With Docker you don't care what versions of language runtime, or dependencies, each application runs, you can run them on the same machine. There are no incompatible dependencies between multiple Docker containers, everything almost always works.

Same goes with building, image layers made building of images a lot easier, and doing incremental changes is fast. Of course there are downsides, image size can really grow if you are not careful, and you need to regularly rebuild images from the ground up, to ensure everything is patched.

Is that a surprise? Containers can mostly be summed up by file system isolation on top of process isolation. I think this is why we're seeing some work done on capability based OSes like Google's Fuchsia.

Sorta, but I think you're missing the value proposition forest for the feature trees.

I'm going to speak to the docker-style containers because that's what I'm most familiar with.

Filesystem, process, and even network isolation facilitate the illusion of an application having a fresh install of an OS to a degree. This includes details like /dev/, a package manager, things sitting in /etc/.

Added to that there's decent tooling for sharing, composing/layering, shipping, baking images. They're declarative (enough-ish) too.

This is nice because that's a pretty decent compatibility layer across a ton of software like databases and webservers that have always run expecting a full host, services written with bare metal in mind, and new things too.

The kernel isolation features are powerful enablers, but don't undervalue how important it was to have things sorted out for you, like ldloader quirks with different glibc versions against the same kernel. Real issue I had.

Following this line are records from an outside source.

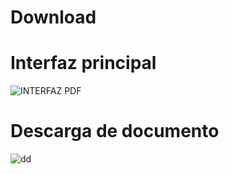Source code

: # Download
# Interfaz principal
![INTERFAZ PDF](https://user-images.githubusercontent.com/69706207/150546542-e289492f-fc52-451f-ad0c-eec8eaee6d44.PNG)

# Descarga de documento
![dd](https://user-images.githubusercontent.com/69706207/150547137-249ca26e-36aa-4ad5-8ba4-28f87dd06856.PNG)
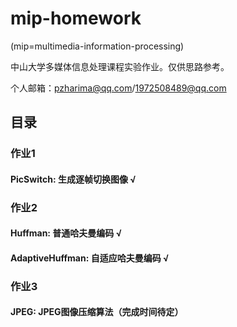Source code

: # mip-homework

(mip=multimedia-information-processing)

中山大学多媒体信息处理课程实验作业。仅供思路参考。

个人邮箱：pzharima@qq.com/1972508489@qq.com

## 目录
### 作业1
#### PicSwitch: 生成逐帧切换图像 √

### 作业2
#### Huffman: 普通哈夫曼编码 √
#### AdaptiveHuffman: 自适应哈夫曼编码 √

### 作业3
#### JPEG: JPEG图像压缩算法（完成时间待定）

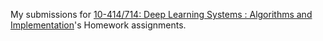 My submissions for [10-414/714: Deep Learning Systems : Algorithms and Implementation](https://dlsyscourse.org/)'s Homework assignments.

Source: Too much futzing around with chroots.

> I also can't help but think we're going to end up with a microkernel with some sort of nested cgroups for user processes. Which is itself going to look a little bit like Erlang...

Also sounds like https://redox-os.org, a microkernel that has namespaces, written in Rust and actively under development

When I was at VMware I was pretty excited about this; it made a lot of sense (and still does):


Azul systems introduces a JVM that uses the VT instructions directly to vastly accelerate GC.

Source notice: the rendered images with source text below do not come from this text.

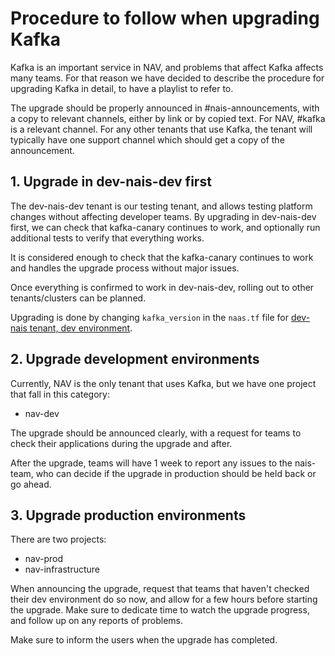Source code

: Procedure to follow when upgrading Kafka
========================================

Kafka is an important service in NAV, and problems that affect Kafka affects many teams.
For that reason we have decided to describe the procedure for upgrading Kafka in detail, to have a playlist to refer to.

The upgrade should be properly announced in #nais-announcements, with a copy to relevant channels, either by link or by copied text.
For NAV, #kafka is a relevant channel.
For any other tenants that use Kafka, the tenant will typically have one support channel which should get a copy of the announcement.

## 1. Upgrade in dev-nais-dev first

The dev-nais-dev tenant is our testing tenant, and allows testing platform changes without affecting developer teams.
By upgrading in dev-nais-dev first, we can check that kafka-canary continues to work, and optionally run additional tests to verify that everything works.

It is considered enough to check that the kafka-canary continues to work and handles the upgrade process without major issues.

Once everything is confirmed to work in dev-nais-dev, rolling out to other tenants/clusters can be planned.

Upgrading is done by changing `kafka_version` in the `naas.tf` file for [dev-nais tenant, dev environment](https://github.com/nais/nais-terraform-modules/blob/main/tenants/dev-nais/naas.tf).


## 2. Upgrade development environments

Currently, NAV is the only tenant that uses Kafka, but we have one project that fall in this category:

- nav-dev

The upgrade should be announced clearly, with a request for teams to check their applications during the upgrade and after.

After the upgrade, teams will have 1 week to report any issues to the nais-team, who can decide if the upgrade in production should be held back or go ahead.

<!-- Upgrading is done by changing `kafka_version` in the `naas.tf` file for nav tenant, dev environment. -->
<!-- TODO: https://github.com/nais/nais-terraform-modules/blob/main/tenants/nav/naas.tf -->


## 3. Upgrade production environments

There are two projects:

- nav-prod
- nav-infrastructure

When announcing the upgrade, request that teams that haven't checked their dev environment do so now, and allow for a few hours before starting the upgrade.
Make sure to dedicate time to watch the upgrade progress, and follow up on any reports of problems.

Make sure to inform the users when the upgrade has completed.

<!-- Upgrading is done by changing `kafka_version` in the `naas.tf` file for nav tenant, prod environment. -->
<!-- TODO: https://github.com/nais/nais-terraform-modules/blob/main/tenants/nav/naas.tf -->
<!-- TODO: Where will nav-infrastructure end up? -->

I think some of their custom hardware was also a 'bare metal' VM arrangement for years, but I never actually met anyone who was a customer.

Which is why vendors selling compliant JavaSE for embedded deployment with real time support still exist, despite Android.

In the 90s there was no compute-as-service and the difficulty in sanely running arbitrary yet potentially deliberately adversarial code was less well-understood. The latter is maybe still not all that well-understood.

Was "tomcat" and EJB the 90s version thereof?

Not really, it would fall under the 'language runtime' category in the article. EJB was not really designed with the goal of isolating entirely arbitrary, intentionally adversarial code. That's a problem that's gone from 'near-future interesting' to 'current, important and practical' since the 90s - both on the client (browsers, phones) and the server.

Sure it was, that is what I have done several times with WebSphere.

You ran intentionally adversarial code with WebSphere?

I run intentionally WebSphere security capabilities to contain EAR and WARs into their own little universe, alongside JEE security capabilites and managers.

Everything that Docker sells was already possible with JEE application containers, just Java only.

To be fair, there were a lot of CVEs because part of the sandbox in Java was capabilities-based, and the Achilles' heel of capabilities is that if you can see it, you can use it, and feature factory work has a bad habit of accidentally making things visible by exposing some parent object in an attempt to be helpful.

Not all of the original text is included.